Pick the starter config that matches your DNS setup:

  • aws-config.yaml for any DNS provider: you'll create A/CNAME records manually at deploy time using values nic prints.
  • aws-config-with-dns.yaml for Cloudflare-hosted domains: nic creates the records automatically.

Download the one you want into the directory you'll deploy from:

# Pick one:
curl -O https://raw.githubusercontent.com/nebari-dev/nebari-infrastructure-core/main/examples/aws-config.yaml
curl -O https://raw.githubusercontent.com/nebari-dev/nebari-infrastructure-core/main/examples/aws-config-with-dns.yaml
note

In later steps, <config-file> refers to the local copy you just created (e.g., aws-config.yaml).

At minimum, edit these fields:

project_name: my-cluster  # lowercase alphanumeric
domain: nebari.example.com # a hostname you own

certificate:
acme:
email: you@example.com # required for Let's Encrypt; renewal notices go here

git_repository:
url: "https://github.com/<your-org>/<your-gitops-repo>.git"
path: clusters/my-cluster # subdirectory in the repo; conventionally matches project_name
auth:
token_env: GIT_TOKEN # matches the GIT_TOKEN set in .env

cluster:
aws:
region: us-west-2 # an EKS-supported region
availability_zones:
- us-west-2a # at least two AZs
- us-west-2b

# Only if you used aws-config-with-dns.yaml:
dns:
cloudflare:
zone_name: example.com # your Cloudflare zone (parent of `domain`)
Cloudflare DNS

To use aws-config-with-dns.yaml, generate a Cloudflare API token with Zone:DNS:Edit permission on the zone in dns.cloudflare.zone_name and add it to .env:

CLOUDFLARE_API_TOKEN=...

For the full schema (brownfield VPC adoption, custom KMS keys, advanced node-group options, Longhorn, log types), see the NIC configuration reference.

Deploy

From the directory containing your config file:

# Quick syntax and shape check; no AWS calls.
nic validate -f <config-file>

# Validates config and credentials; no resources are created.
nic deploy -f <config-file> --dry-run

# Actually provision.
nic deploy -f <config-file>

Allow at least 30 minutes for the first deployment. The bulk of the time is EKS control-plane creation (about 10 minutes) and ArgoCD syncing foundational services after the cluster comes up.

If you need to extend the default timeout (large clusters, slow regions), pass --timeout 1h.

After deploy, DNS handling depends on which config you chose:

  • aws-config.yaml: nic prints an A/CNAME record at the end of deploy.

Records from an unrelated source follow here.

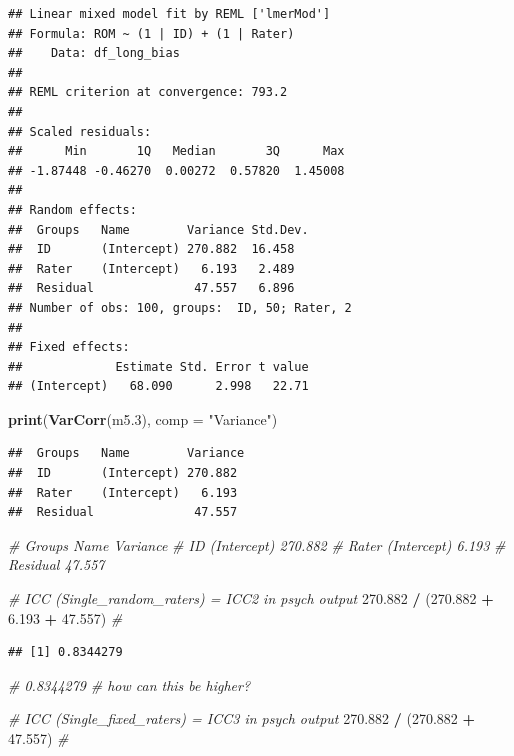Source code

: \documentclass[
]{book}
\newenvironment{Shaded}{\begin{snugshade}}{\end{snugshade}}
\newcommand{\AttributeTok}[1]{\textcolor[rgb]{0.13,0.29,0.53}{#1}}
\newcommand{\CommentTok}[1]{\textcolor[rgb]{0.56,0.35,0.01}{\textit{#1}}}
\newcommand{\FloatTok}[1]{\textcolor[rgb]{0.00,0.00,0.81}{#1}}
\newcommand{\FunctionTok}[1]{\textcolor[rgb]{0.13,0.29,0.53}{\textbf{#1}}}
\newcommand{\NormalTok}[1]{#1}
\newcommand{\SpecialCharTok}[1]{\textcolor[rgb]{0.81,0.36,0.00}{\textbf{#1}}}
\newcommand{\StringTok}[1]{\textcolor[rgb]{0.31,0.60,0.02}{#1}}
\begin{document}
\begin{verbatim}
## Linear mixed model fit by REML ['lmerMod']
## Formula: ROM ~ (1 | ID) + (1 | Rater)
##    Data: df_long_bias
## 
## REML criterion at convergence: 793.2
## 
## Scaled residuals: 
##      Min       1Q   Median       3Q      Max 
## -1.87448 -0.46270  0.00272  0.57820  1.45008 
## 
## Random effects:
##  Groups   Name        Variance Std.Dev.
##  ID       (Intercept) 270.882  16.458  
##  Rater    (Intercept)   6.193   2.489  
##  Residual              47.557   6.896  
## Number of obs: 100, groups:  ID, 50; Rater, 2
## 
## Fixed effects:
##             Estimate Std. Error t value
## (Intercept)   68.090      2.998   22.71
\end{verbatim}

\begin{Shaded}
\begin{Highlighting}[]
\FunctionTok{print}\NormalTok{(}\FunctionTok{VarCorr}\NormalTok{(m5}\FloatTok{.3}\NormalTok{), }\AttributeTok{comp =} \StringTok{"Variance"}\NormalTok{)}
\end{Highlighting}
\end{Shaded}

\begin{verbatim}
##  Groups   Name        Variance
##  ID       (Intercept) 270.882 
##  Rater    (Intercept)   6.193 
##  Residual              47.557
\end{verbatim}

\begin{Shaded}
\begin{Highlighting}[]
\CommentTok{\# Groups   Name        Variance}
\CommentTok{\# ID       (Intercept) 270.882 }
\CommentTok{\# Rater    (Intercept)   6.193 }
\CommentTok{\# Residual              47.557 }


\CommentTok{\# ICC (Single\_random\_raters) = ICC2 in psych output}
\FloatTok{270.882} \SpecialCharTok{/}\NormalTok{ (}\FloatTok{270.882} \SpecialCharTok{+} \FloatTok{6.193} \SpecialCharTok{+} \FloatTok{47.557}\NormalTok{) }\CommentTok{\# }
\end{Highlighting}
\end{Shaded}

\begin{verbatim}
## [1] 0.8344279
\end{verbatim}

\begin{Shaded}
\begin{Highlighting}[]
\CommentTok{\# 0.8344279}
\CommentTok{\# how can this be higher?}

\CommentTok{\# ICC (Single\_fixed\_raters) = ICC3 in psych output}
\FloatTok{270.882} \SpecialCharTok{/}\NormalTok{ (}\FloatTok{270.882} \SpecialCharTok{+} \FloatTok{47.557}\NormalTok{) }\CommentTok{\#}
\end{Highlighting}
\end{Shaded}
\end{document}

Create it at your DNS provider before the cluster becomes reachable.
  • aws-config-with-dns.yaml: nic creates the DNS records automatically.

IAM roles nic creates in your account

nic deploy creates a few IAM roles in your account so the cluster, the nodes, and the in-cluster controllers can each do their AWS work safely:

RolePurpose
EKS cluster roleLets EKS create the network interfaces, security groups, and log groups the cluster needs.
EKS node-group roleGrants nodes the standard EKS worker, ECR-read-only, and CNI policies.
AWS Load Balancer Controller roleLets the in-cluster controller create and manage load balancers for ingress.
EBS CSI driver roleLets the in-cluster driver mount EBS volumes into pods.
EFS CSI driver role (if EFS enabled)Lets the in-cluster driver mount EFS into pods.

Verify

note

The steps below use kubectl and the AWS CLI. Install them if you don't have them.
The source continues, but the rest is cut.